I'd like to use simple terms in presenting this problem, as its definition is really like that: simple and intuitive. We have a map containing some contiguous regions, we want to assign a color to each region so that non adjacent regions share the same color. Mapmakers always try to color political maps in a way to achieve clear distinction among regions, especially if they are one next to another.

After few thoughts on the previous definition, I'd like to take a further step: finding the minimum number of colors needed to color correctly any map. That is solving the previous problem for the toughest map instances possible.

Some examples of maps

sample map Fig. 1: A sample map containing 5 regions.

In Figure 1 I assigned some colors to the regions without any particular rule but the one that states that no adjacent regions can have the same color. The number of colors used here is 4. Note that regions C and E have the same color: this is allowed since they don't have any common border. Is it possible to do better, to use less colors?

One can play around a little bit and it won't take long before he finds something like this.

sample map Fig. 2: The same map containing 5 regions, now using 3 colors.

In Figure 2 the colors have been reduced to 3. Regions A, C and E all share the same color. Again this does not violate the only rule we are imposing on the solution. Now comes the question: is it possible to do better? Go on and try.

The answer is no, it's not possible. To understand that simply consider regions A, B and D. If we assign color 1 to A, then be must be assigned a different one since it is adjacent. So we assign color 2 to B. D is adjacent to both regions A and B, so it cannot be assigned neither color 1 nor color 2. So we can only use a third color for D.

Changing the model: graphs

The first time I was presented the problem I tried to switch to a different representation of a map, in order to make it easier to do some formal reasoning. I was natural for me to use graphs.

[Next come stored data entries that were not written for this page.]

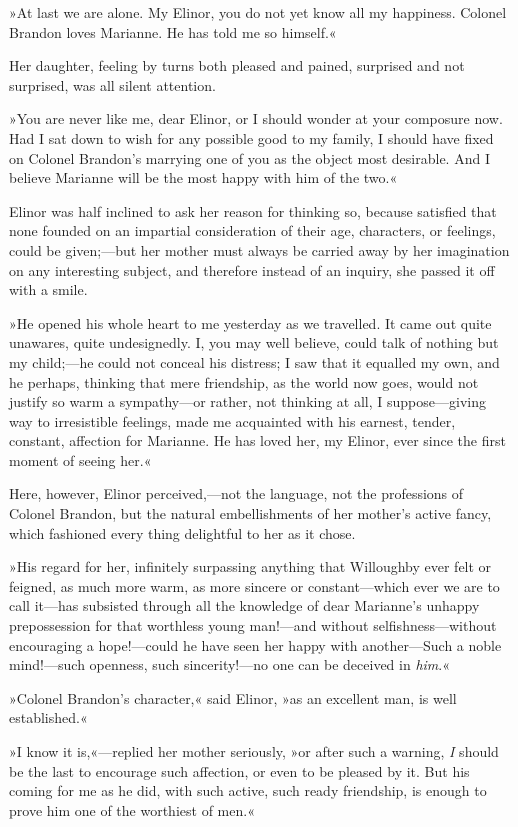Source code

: »At last we are alone. My Elinor, you do not yet know all my happiness. Colonel Brandon loves Marianne. He has told me so himself.«

Her daughter, feeling by turns both pleased and pained, surprised and not surprised, was all silent attention.

»You are never like me, dear Elinor, or I should wonder at your composure now. Had I sat down to wish for any possible good to my family, I should have fixed on Colonel Brandon’s marrying one of you as the object most desirable. And I believe Marianne will be the most happy with him of the two.«

Elinor was half inclined to ask her reason for thinking so, because satisfied that none founded on an impartial consideration of their age, characters, or feelings, could be given;—but her mother must always be carried away by her imagination on any interesting subject, and therefore instead of an inquiry, she passed it off with a smile.

»He opened his whole heart to me yesterday as we travelled. It came out quite unawares, quite undesignedly. I, you may well believe, could talk of nothing but my child;—he could not conceal his distress; I saw that it equalled my own, and he perhaps, thinking that mere friendship, as the world now goes, would not justify so warm a sympathy—or rather, not thinking at all, I suppose—giving way to irresistible feelings, made me acquainted with his earnest, tender, constant, affection for Marianne. He has loved her, my Elinor, ever since the first moment of seeing her.«

Here, however, Elinor perceived,—not the language, not the professions of Colonel Brandon, but the natural embellishments of her mother’s active fancy, which fashioned every thing delightful to her as it chose.

»His regard for her, infinitely surpassing anything that Willoughby ever felt or feigned, as much more warm, as more sincere or constant—which ever we are to call it—has subsisted through all the knowledge of dear Marianne’s unhappy prepossession for that worthless young man!—and without selfishness—without encouraging a hope!—could he have seen her happy with another—Such a noble mind!—such openness, such sincerity!—no one can be deceived in \textit{him}.«

»Colonel Brandon’s character,« said Elinor, »as an excellent man, is well established.«

»I know it is,«—replied her mother seriously, »or after such a warning, \textit{I} should be the last to encourage such affection, or even to be pleased by it. But his coming for me as he did, with such active, such ready friendship, is enough to prove him one of the worthiest of men.«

We represent each region with a node. We draw an edge between two nodes if they are adjacent in the map. The next figure is a representation of the previous map in terms of a graph.

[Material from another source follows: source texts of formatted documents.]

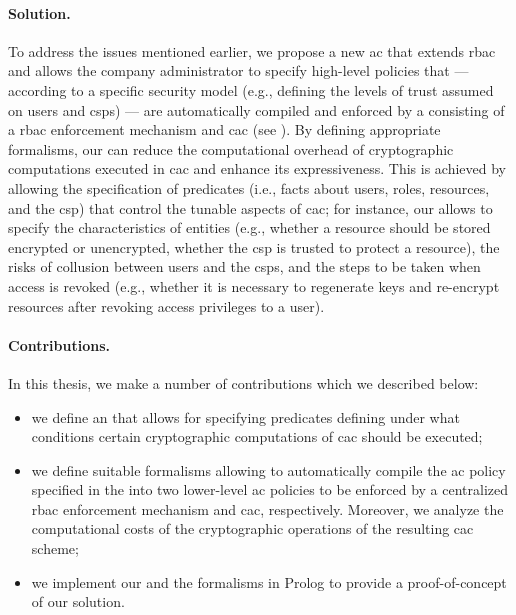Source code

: \paragraph{Solution.} To address the issues mentioned earlier, we propose a new \gls{ac} \erbacwhat that extends \gls{rbac} and allows the company administrator to specify high-level policies that --- according to a specific security model (e.g., defining the levels of trust assumed on users and \glspl{csp}) --- are automatically compiled and enforced by a \hybrid consisting of a \atrcentralized \gls{rbac} enforcement mechanism and \gls{cac} (see ). By defining appropriate formalisms, our \erbac can reduce the computational overhead of cryptographic computations executed in \gls{cac} and enhance its expressiveness. This is achieved by allowing the specification of predicates (i.e., facts about users, roles, resources, and the \gls{csp}) that control the tunable aspects of \gls{cac}; for instance, our \erbac allows to specify the characteristics of entities (e.g., whether a resource should be stored encrypted or unencrypted, whether the \gls{csp} is trusted to protect a resource), the risks of collusion between users and the \glspl{csp}, and the steps to be taken when access is revoked (e.g., whether it is necessary to regenerate keys and re-encrypt resources after revoking access privileges to a user).


\paragraph{Contributions.} In this thesis, we make a number of contributions which we described below:
\begin{itemize}
	
	\item we define an \erbac that allows for specifying predicates defining under what conditions certain cryptographic computations of \gls{cac} should be executed;
	
	\item we define suitable formalisms allowing to automatically compile the \gls{ac} policy specified in the \erbac into two lower-level \gls{ac} policies to be enforced by a centralized \gls{rbac} enforcement mechanism and \gls{cac}, respectively. Moreover, we analyze the computational costs of the cryptographic operations of the resulting \gls{cac} scheme;
	
	\item we implement our \erbac and the formalisms in Prolog to provide a proof-of-concept of our solution.
	
\end{itemize}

the graph representing the previous map Fig. 3: The graph representing the previous map.

The problem stated in this new model is the following: assign a color to each node so that each pair of nodes connected by an edge have different colors. It is obvious that to satisfy this constraint the least amount of colors that we need is 2. Now a big question...

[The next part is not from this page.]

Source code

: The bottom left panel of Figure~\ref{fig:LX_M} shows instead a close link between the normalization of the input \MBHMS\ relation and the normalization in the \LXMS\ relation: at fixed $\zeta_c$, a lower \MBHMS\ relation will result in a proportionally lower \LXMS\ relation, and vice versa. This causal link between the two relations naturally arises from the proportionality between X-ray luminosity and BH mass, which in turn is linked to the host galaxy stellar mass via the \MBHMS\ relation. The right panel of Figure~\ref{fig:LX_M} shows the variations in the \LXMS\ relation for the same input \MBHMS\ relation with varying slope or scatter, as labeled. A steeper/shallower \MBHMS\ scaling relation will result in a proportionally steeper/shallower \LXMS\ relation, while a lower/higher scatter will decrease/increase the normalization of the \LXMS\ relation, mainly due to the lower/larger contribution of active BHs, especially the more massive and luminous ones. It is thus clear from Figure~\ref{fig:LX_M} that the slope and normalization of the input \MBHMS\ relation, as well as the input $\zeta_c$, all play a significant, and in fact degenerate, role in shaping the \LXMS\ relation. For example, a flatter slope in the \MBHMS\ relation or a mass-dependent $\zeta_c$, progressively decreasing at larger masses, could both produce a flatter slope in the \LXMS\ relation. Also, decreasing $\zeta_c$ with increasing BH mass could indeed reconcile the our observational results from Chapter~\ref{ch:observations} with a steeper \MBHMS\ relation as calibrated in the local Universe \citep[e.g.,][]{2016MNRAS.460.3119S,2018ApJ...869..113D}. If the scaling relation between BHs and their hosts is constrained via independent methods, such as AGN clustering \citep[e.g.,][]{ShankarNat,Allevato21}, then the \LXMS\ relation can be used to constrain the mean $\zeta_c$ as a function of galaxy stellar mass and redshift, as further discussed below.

What causes us to use more than 2 colors?

If we analyze the structure of the graph, we realize that every time we have a group of nodes that are all connected to each other we must assign a different color to each node. In Figure 3, regions A, B and D have this structure, regions B, D, E the same and B, C, D too. That's why we had to use 3 colors: these structure (they are sets of nodes) contains 3 nodes each. A set with each of its node connected to every other node is called a clique

.

Generalizing the previous discovery we can say that it is sufficient to find the maximum clique (the clique containing the highest number of nodes) in order to solve the problem. If the max clique has cardinality n, then n is the minimum number of colors that we need to dye the map.

Maximum number of colors for ANY geographical map

We can now proceed to find the exact number needed to color every possible geographical map. The following result holds for contiguous regions only, that is regions that do not contains islands or separated lands.

The formal notation is very helpful, but it is even too powerful: it is possible to draw graphs that do not correspond to a feasible map. Intuitively we can understand that only planar graphs represent a map. A graph is planar if it does not have edges that cross and thus can be represented on a plane. A planar graph allows a mapping of nodes to points in 2D space, in a similar way to regions. A cross of two edges would mean, translated in geographical terms, that a region passes through the border of two other regions, that is clearly impossible.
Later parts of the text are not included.